Parenting Goldilocks Style
Remember Goldilocks? She went into the bears’ house, a stranger’s house in the middle of the woods, and tasted their porridge, their food. One was “too hot.” One was “too cold.” One was “just right.” Then, she laid down in their beds. One was “too hard.” One was “too soft.” One was “just right.” She actually fell asleep in the nice comfortable bed. (Why she felt so bold to do this, I don’t know. Anyway….) A study from the University of New Hampshire found the same can be said of parenting. One parenting style is “too cold, too hard, too much.” Another style is “too hot, too soft, too little.” And one is “just right.” Let me briefly describe each style so you can decide which style describes your parenting practice.
Researchers call the style of parenting that is “too cold….too hard…too much” Authoritarian Parenting. Authoritarian parents love their children but believe rules will make everyone safe and healthy. As a result, they tend to focus on discipline more than relationship. They set very high standards for their children but remain somewhat distant and cold while enforcing the rules. They have no patience for bad behavior and little trust in their children’s ability to behave without a strong structure in place. So, they punish misbehavior quickly and severely. Research suggests that children do not see the authoritarian parent as a legitimate authority figure. As a result, they listen less and rebel more. They grow discontent, withdrawn, and distrustful. No, authoritarian parenting is “too cold…too hard…too much.”
The style of parenting described as “too hot…to soft…too little” is known as Permissive Parenting. Permissive parents love their children as well, but they hate to see their children suffer or experience any discomfort. They believe warm relationships will cure every ail, fix every problem, and mend every flaw. In their focus on relationship, permissive parents tend to be non-demanding and non-controlling as they strive to be their child’s “best friend.” They have few boundaries and rarely enforce the boundaries they do have…after all, enforcing a boundary results in discomfort for their children. At the same time, they are very warm and receptive, nurturing and caring. Research, however, suggests that children of permissive parents are the less self-reliant. They explore less and learn less self-control. When they do explore, they run the risk of personal harm because there are few boundaries in place to protect them. Permissive parenting is just “too hot…to soft…to little.” Children need more.

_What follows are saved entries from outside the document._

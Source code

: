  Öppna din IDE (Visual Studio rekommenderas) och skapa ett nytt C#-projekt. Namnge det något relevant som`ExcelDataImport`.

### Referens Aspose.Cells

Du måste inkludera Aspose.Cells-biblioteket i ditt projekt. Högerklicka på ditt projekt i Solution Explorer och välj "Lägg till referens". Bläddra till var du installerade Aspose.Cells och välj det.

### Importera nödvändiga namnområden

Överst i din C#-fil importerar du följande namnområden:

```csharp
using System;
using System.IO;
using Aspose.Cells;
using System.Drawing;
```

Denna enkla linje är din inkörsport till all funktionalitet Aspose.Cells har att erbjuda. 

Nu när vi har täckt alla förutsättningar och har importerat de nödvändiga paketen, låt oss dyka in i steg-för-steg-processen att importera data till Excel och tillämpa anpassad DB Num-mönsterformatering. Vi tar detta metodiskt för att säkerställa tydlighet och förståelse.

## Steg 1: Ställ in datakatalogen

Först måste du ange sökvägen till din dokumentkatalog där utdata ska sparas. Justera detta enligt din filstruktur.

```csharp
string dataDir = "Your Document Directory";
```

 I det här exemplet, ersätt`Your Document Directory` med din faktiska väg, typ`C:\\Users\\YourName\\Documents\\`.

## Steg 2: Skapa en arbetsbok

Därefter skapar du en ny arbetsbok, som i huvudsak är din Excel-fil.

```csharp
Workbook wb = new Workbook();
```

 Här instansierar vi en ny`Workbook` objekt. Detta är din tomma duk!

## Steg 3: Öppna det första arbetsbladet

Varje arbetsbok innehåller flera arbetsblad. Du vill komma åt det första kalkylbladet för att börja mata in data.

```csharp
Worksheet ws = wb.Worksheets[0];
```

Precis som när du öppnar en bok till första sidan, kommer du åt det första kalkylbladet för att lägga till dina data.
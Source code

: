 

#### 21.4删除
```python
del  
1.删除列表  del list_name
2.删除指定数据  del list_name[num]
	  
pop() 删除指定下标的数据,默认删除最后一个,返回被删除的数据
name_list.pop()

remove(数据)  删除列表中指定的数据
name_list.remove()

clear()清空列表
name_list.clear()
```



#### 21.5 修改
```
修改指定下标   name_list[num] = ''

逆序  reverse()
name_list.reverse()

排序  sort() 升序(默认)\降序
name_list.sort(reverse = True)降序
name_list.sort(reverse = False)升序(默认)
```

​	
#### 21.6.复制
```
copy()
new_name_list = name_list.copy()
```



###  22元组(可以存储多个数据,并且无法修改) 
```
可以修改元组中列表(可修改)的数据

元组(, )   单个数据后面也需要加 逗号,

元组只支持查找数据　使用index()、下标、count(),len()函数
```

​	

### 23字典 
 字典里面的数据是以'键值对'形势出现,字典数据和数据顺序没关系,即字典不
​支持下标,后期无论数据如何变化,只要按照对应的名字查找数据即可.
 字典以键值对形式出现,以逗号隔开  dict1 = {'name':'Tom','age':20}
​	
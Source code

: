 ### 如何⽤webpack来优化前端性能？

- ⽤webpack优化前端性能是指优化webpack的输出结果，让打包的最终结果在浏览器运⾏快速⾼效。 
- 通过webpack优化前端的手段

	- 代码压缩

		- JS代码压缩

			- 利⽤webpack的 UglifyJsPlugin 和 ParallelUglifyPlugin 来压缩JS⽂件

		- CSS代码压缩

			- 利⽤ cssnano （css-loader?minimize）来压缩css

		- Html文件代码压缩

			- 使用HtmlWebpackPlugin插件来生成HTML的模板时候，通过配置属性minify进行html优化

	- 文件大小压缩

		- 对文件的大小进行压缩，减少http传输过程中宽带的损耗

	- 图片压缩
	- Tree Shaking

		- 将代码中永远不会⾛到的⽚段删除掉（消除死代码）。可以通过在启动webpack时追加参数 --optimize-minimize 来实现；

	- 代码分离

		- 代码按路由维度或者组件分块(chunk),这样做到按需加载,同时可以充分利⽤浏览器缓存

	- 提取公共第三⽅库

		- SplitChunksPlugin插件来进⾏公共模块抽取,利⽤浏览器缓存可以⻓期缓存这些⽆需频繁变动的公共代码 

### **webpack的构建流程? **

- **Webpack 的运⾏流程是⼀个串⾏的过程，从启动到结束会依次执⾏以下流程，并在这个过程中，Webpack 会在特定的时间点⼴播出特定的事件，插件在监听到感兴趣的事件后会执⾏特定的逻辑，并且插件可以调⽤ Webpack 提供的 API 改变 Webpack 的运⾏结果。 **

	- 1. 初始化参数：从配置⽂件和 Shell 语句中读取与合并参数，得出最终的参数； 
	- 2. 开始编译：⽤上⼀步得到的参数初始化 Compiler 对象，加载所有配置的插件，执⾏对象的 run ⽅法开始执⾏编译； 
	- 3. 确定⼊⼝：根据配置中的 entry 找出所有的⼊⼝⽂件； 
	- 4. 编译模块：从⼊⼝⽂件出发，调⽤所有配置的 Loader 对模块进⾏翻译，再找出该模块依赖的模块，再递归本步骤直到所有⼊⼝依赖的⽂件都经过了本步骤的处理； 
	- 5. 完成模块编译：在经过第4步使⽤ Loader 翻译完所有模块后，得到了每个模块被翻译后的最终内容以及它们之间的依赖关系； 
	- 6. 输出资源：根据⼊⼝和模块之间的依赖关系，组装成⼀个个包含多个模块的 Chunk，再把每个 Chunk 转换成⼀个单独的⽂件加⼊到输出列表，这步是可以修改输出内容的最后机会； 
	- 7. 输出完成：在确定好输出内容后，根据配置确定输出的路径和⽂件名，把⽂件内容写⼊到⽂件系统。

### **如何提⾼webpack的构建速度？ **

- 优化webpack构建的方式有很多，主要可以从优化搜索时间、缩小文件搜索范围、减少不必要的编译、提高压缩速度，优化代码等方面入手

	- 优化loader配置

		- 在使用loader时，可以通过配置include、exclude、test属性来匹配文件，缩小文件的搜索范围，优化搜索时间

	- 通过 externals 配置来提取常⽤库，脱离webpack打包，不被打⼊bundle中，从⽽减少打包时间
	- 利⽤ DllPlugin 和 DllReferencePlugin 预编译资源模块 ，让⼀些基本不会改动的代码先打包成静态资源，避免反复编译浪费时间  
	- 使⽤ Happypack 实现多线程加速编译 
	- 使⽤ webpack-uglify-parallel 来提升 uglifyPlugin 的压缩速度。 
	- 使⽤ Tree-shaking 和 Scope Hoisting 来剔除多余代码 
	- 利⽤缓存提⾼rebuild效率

The style of parenting that is “just right” is known as Authoritative Parenting. Perhaps the most important word in describing authoritative parents is “and.” They establish rules and develop strong relationships. They can be demanding and warm, set high expectations and remain receptive to their children’s needs. The authoritative parent sets rules and limits and remains willing to explain the reasons for those rules and limits. They listen to their children’s discomfort with the limit and still enforcing that limit for their children’s benefit. As their children mature, they exhibit a willingness to negotiate some limits and make age appropriate adjustments. Children view their authoritative parents as legitimate authorities and become less likely to engage in disobedient and delinquent behaviors. They grow self-reliant, self-controlled, and content under the tutelage and guidance of their authoritative parent. Authoritarian parenting is “just right.”
The question is: which parenting style describes your parenting? Don’t worry if you fall in the authoritarian or permissive style right now. You can always change to become the authoritative parent at any time. When you do, you’ll find it more often works “just right.”